Dry bulk freight rates drop further on surplus tonnage in Atlantic, with sluggish demand

Rates fell on major routes like Brazil-Northeast Asia and US Gulf-Northeast Asia, driven by excess tonnage in the Atlantic basin and the impact of decreasing oil prices

Dry bulk freight rates for Panamax vessels edged slightly lower in the week to Wednesday June 5, reaching two-month lows due to lukewarm demand for grains and oilseeds in South America and falling crude oil prices. Rates for the Brazil-Northeast Asia route fell by $0.40 per tonne in the week to $45 per tonne, while prices for the US Gulf-Northeast Asia route fell to $58.00 per tonne from $58.70 per tonne a week earlier.

A surplus of vessels in the Atlantic basin, coupled with somewhat quiet demand in South America, pushed Panamax freight rates lower in the week.

Excess tonnage and lower rates were also noted in Europe and the US.

Falling crude oil prices contributed to the downswing, with WTI and Brent contracts down by 6.0-6.5% over the past week.

Crude price drop partly due to supply cut

The drop in crude prices is partly linked to a decision by the Organization of the Petroleum Exporting Countries and its allies (OPEC+) to gradually reduce the supply cut of 2.2 million barrels per day currently in place, starting to reintroduce those volumes into the market in the fourth quarter.

Capesize rates in the Atlantic were broadly stable on large tonnage availability, but rates picked up in the Pacific basin due to good demand for coal and iron ore shipments.

Demand for Handysize vessels picked up both in the Atlantic and the Pacific, while the container market continued to face headwinds – freight rates were up because diversions from the Red Sea increase voyage times, disrupt shipping schedules and create bottlenecks both in Europe and Asia.

Freight rates for vessels carrying palm oil cargoes from Southeast Asia to key destination markets have inched up marginally from last week, with a steady volume of vessel inquiries for June shipment.

Rates for 18,000-to-20,000-tonne vessels carrying palm oil from Southeast Asia to the west coast of India increased to $48 per tonne from $47 per tonne in the previous week, while freight rates for 10,000-to-12,000-tonne vessels moving palm oil to the east coast of India and Chittagong were $37.50 per tonne, up from $37 per tonne a week earlier.

For shipments to China, freight rates for 12,000-to-15,000-tonne vessels were $37-47 per tonne, up from $36-45 per tonne in the previous week.

Freight rates fall in black sea region

Freight rates in the Black Sea region declined in the week to Wednesday, with less cargoes available for loading amid the end of the marketing year.

The Panamax freight rate out of Russia’s Novorossiysk port to Egypt went down slightly, with current ideas indicated at $16-18 per tonne.
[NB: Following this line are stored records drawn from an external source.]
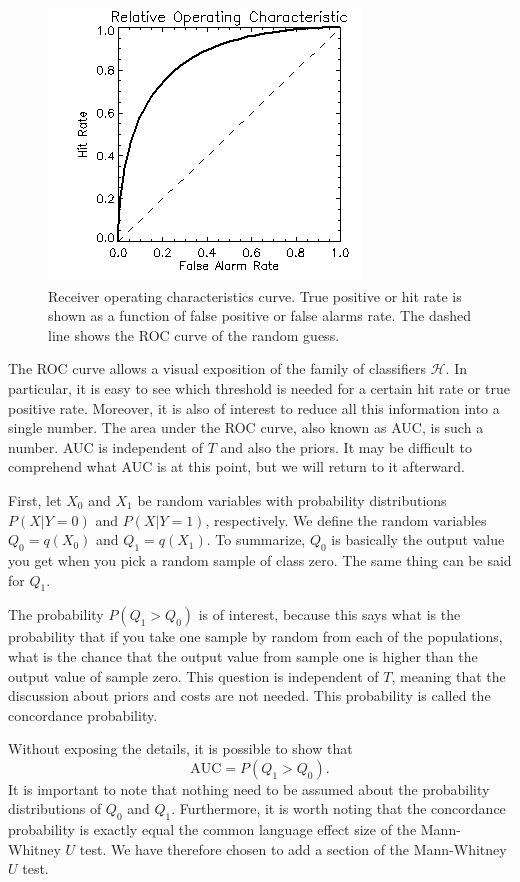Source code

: \begin{figure}[ht!]
\centering
\includegraphics[scale=0.70]{fig/ROC}
\caption{\label{fig:ROC}Receiver operating characteristics curve.  True positive or hit rate is shown as a function of false positive or false alarms rate.  The dashed line shows the ROC curve of the random guess.}
\end{figure}


The ROC curve allows a visual exposition of the family of classifiers $\mathcal{H}$.  In particular, it is easy to see which threshold is needed for a certain hit rate or true positive rate.  Moreover, it is also of interest to reduce all this information into a single number.  The area under the ROC curve, also known as AUC, is such a number.  
AUC is independent of $T$ and also the priors.  It may be difficult to comprehend what AUC is at this point, but we will return to it afterward.

First, let $X_0$ and $X_1$ be random variables with probability distributions $P(X | Y = 0)$ and $P(X | Y = 1)$, respectively.  We define the random variables $Q_0 = q(X_0)$ and $Q_1 = q(X_1)$.  To summarize, $Q_0$ is basically the output value you get when you pick a random sample of class zero. The same thing can be said for $Q_1$.  

The probability $P(Q_1 > Q_0)$ is of interest, because this says what is the probability that if you take one sample by random from each of the populations, what is the chance that the output value from sample one is higher than the output value of sample zero.  This question is independent of $T$, meaning that the discussion about priors and costs are not needed. This probability is called the concordance probability.

Without exposing the details, it is possible to show that
\begin{equation}
\label{eq:concurrent}
\mbox{AUC} = P(Q_1 > Q_0).
\end{equation}
It is important to note that nothing need to be assumed about the probability distributions of $Q_0$ and $Q_1$.  Furthermore, it is worth noting that the concordance probability is exactly equal the common language effect size of the Mann-Whitney $U$ test.  We have therefore chosen to add a section of the Mann-Whitney $U$ test.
The Handysize freight rate from the Ukrainian Black Sea to the Spanish Mediterranean fell by almost $4 per tonne, with ideas indicated at $19 per tonne for spot loading.

Meanwhile, the Handysize rate from the Constanta port to the same destination declined by around $2 per tonne to $14-15 per tonne.

There were no fresh indications for Asian destinations from the Black Sea region, leaving rates for loading in Ukraine to China nominally around $53-55 per tonne.

In the shallow water market, rates from Ukrainian Danube ports into Marmara were heard steady at $16-17 per tonne for Coaster-sized vessels.

Meanwhile, rates in Azov dropped significantly to $23-25 per tonne from $31-32 per tonne amid a lack of cargoes available because a limited number of trade companies have quotas available, and because of incoming Turkish national holidays.

This report has been updated to include information on freight rates in the Black Sea region in paragraphs 12-18.